M.Ö. 4. yüzyılın sonlarına kadar bölge Perslere bağlı Satraplarca idâre edildi. İskender Anadolu’dan geçerken Kapadokya’da durmadıysa da ona karşı bağımsızlığını îlân eden I. Ariarathes’in üzerine komutanlarından Perdikkes’i gönderdi. Daha sonra Selevkoslara bağlı mahallî krallarca idâre edilen Kapadokya, Selevkos Kralı III. Antiokhos’un Magnesia (Manisa) yakınlarında Romalılara yenilmesinden sonra, Romalıların hâkimiyeti altına girdi. M.Ö. birinci yüzyıl boyunca çeşitli Pontus ve Ermeni saldırılarına rağmen Roma’ya bağlılığını sürdüren Kapadokya, M.S. 17’de Roma İmparatoru Tiberius tarafından ilhak edildi. Daha sonra Hıristiyanlık döneminde önemli merkezlerden biri hâline gelen Kapadokya İslâmiyetin doğuşundan sonra 7. yüzyıldan îtibâren İslâm ordularının akınlarına uğradı. 647’de hazret-i Muaviye tarafından Kayseri fethedildi. 709’da en önemli sınır kalelerinden olan Tyana İslâm hâkimiyetine girdi. 1072 de Selçukluların idâresine giren Kapadokya Yıldırım Bâyezîd tarafından Osmanlı topraklarına katıldı.
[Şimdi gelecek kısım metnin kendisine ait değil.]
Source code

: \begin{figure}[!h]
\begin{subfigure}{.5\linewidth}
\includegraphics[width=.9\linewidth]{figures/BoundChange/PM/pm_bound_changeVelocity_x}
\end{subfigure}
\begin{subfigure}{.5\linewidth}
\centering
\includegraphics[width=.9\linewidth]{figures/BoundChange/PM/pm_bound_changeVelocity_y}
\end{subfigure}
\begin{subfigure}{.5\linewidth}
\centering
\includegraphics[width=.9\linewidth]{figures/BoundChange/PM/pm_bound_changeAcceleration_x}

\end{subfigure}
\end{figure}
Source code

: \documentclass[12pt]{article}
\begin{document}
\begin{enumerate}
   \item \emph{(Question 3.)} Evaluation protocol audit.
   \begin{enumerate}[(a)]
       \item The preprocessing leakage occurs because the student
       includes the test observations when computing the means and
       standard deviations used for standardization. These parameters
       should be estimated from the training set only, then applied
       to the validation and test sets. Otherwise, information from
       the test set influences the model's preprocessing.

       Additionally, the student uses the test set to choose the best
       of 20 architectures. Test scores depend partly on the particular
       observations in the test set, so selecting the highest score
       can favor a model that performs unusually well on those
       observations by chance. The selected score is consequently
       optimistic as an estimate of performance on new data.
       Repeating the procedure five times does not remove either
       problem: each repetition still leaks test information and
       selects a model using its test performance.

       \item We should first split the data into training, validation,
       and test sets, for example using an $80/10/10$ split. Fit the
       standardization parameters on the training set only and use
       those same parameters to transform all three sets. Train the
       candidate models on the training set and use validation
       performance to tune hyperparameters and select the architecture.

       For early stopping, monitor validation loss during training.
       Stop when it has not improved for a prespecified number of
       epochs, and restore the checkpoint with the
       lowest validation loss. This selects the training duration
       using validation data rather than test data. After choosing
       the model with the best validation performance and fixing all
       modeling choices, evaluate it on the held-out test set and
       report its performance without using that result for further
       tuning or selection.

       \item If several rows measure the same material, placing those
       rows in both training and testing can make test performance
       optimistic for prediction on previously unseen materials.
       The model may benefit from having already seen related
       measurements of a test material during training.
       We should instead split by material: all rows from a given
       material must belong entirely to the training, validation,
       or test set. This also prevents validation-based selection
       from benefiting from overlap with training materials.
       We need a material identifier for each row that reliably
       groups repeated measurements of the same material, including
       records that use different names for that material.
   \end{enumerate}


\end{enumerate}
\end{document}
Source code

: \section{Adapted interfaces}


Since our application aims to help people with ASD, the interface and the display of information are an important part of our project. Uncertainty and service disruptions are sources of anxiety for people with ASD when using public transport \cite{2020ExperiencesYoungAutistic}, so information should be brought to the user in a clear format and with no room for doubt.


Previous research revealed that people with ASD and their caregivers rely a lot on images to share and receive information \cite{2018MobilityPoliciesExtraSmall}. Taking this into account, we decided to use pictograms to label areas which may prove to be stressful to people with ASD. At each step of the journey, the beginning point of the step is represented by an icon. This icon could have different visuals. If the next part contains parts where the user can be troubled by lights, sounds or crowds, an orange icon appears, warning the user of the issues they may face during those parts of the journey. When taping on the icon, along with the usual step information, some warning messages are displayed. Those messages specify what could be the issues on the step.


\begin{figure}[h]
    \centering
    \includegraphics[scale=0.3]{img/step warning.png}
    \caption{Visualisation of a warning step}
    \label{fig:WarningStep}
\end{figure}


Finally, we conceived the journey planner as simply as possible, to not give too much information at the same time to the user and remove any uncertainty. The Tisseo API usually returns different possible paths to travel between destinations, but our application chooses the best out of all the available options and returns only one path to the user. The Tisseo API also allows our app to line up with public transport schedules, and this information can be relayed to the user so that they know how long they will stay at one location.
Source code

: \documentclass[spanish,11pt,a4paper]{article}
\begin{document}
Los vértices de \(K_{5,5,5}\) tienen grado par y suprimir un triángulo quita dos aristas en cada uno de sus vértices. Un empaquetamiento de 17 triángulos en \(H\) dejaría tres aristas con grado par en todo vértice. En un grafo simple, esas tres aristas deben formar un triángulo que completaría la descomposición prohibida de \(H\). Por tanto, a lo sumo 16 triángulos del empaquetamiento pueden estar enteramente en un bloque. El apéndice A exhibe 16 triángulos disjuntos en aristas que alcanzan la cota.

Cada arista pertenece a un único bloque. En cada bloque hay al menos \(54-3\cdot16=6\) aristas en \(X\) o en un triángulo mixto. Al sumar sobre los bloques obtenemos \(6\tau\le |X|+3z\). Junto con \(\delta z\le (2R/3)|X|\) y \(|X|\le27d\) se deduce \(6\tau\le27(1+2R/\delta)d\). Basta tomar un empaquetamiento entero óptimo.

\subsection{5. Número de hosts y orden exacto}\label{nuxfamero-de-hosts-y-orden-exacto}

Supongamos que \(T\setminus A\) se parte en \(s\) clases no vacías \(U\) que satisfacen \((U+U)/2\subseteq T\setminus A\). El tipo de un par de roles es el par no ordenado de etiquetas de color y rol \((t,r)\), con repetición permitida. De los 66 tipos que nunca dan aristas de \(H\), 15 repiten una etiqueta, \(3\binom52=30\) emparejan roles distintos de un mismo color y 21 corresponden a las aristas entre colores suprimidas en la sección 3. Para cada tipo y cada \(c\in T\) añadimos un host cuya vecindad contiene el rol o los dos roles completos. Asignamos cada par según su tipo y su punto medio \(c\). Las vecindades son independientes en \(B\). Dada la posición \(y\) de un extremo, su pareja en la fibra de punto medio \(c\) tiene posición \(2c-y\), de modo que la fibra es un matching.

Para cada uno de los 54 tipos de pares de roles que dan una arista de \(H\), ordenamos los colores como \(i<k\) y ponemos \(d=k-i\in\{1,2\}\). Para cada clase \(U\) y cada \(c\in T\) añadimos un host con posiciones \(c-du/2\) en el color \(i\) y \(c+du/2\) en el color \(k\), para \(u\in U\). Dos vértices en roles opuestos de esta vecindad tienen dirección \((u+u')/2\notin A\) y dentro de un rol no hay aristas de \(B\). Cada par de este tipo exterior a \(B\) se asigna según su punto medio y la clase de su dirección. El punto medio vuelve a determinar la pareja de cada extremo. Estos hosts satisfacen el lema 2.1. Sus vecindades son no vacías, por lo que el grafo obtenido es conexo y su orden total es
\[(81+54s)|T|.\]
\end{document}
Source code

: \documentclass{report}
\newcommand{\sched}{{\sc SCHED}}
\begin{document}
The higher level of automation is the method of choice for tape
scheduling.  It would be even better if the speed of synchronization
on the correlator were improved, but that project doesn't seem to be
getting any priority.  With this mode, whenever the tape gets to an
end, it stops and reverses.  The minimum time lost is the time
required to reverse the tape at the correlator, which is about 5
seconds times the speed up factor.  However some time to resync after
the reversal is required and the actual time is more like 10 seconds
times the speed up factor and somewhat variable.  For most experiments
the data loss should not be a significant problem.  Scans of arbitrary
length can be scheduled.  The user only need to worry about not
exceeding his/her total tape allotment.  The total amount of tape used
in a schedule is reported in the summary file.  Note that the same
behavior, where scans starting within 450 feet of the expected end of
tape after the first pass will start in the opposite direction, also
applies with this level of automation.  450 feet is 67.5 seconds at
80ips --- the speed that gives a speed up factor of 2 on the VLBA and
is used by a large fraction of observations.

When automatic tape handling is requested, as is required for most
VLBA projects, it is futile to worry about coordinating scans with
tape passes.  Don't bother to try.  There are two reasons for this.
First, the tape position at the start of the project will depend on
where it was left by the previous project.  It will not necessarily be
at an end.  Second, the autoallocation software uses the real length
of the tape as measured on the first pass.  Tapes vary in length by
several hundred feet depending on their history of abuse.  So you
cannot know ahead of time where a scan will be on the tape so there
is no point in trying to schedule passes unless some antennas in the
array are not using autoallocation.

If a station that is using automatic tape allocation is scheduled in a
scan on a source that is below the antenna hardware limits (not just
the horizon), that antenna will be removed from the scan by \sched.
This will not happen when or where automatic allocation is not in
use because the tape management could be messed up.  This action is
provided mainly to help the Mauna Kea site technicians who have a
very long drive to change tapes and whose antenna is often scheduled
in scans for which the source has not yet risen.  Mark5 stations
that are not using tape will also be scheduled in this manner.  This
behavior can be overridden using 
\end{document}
Bugün antik ve turistik bir bölge olma vasfını koruyan Kapadokya’da düşman hücumlarından korunmak için yer altına oyulmuş birbirine dehlizler veya kuyularla bağlı katlardan meydana gelen Derinkuyu, Kaymaklı, Özkonak, Göztezin, Konaklı yer altı şehirleri vardır. Hayat için her türlü imkânın bulunduğu yeraltı şehirlerinde, dışarıyla bağlantılı olan koridorlar, bir yatak üzerinde dönen değirmentaşı biçimindeki büyük taşlarla kapatılıyordu. Kapadokya bölgesinde Bizans döneminden kalma tüf (yumuşak) kayalara oyulmuş kiliseler, capellalar, manastırlar ve keşiş hücreleri vardır. Ihlara Vâdisi, Zelve, Çavuşin, Ürgüp, Göreme, Avanos, Belisırma Vâdisi, Avcılar, Uçhisar, Ortahisar ve Soğanlı Vâdisinde yüzün üzerinde kilise ve capella bulunmaktadır. Özellikle Ihlara Vâdisi, yapılarının çokluğu ve duvar resimlerinin çeşitliliğiyle dikkati çekmektedir.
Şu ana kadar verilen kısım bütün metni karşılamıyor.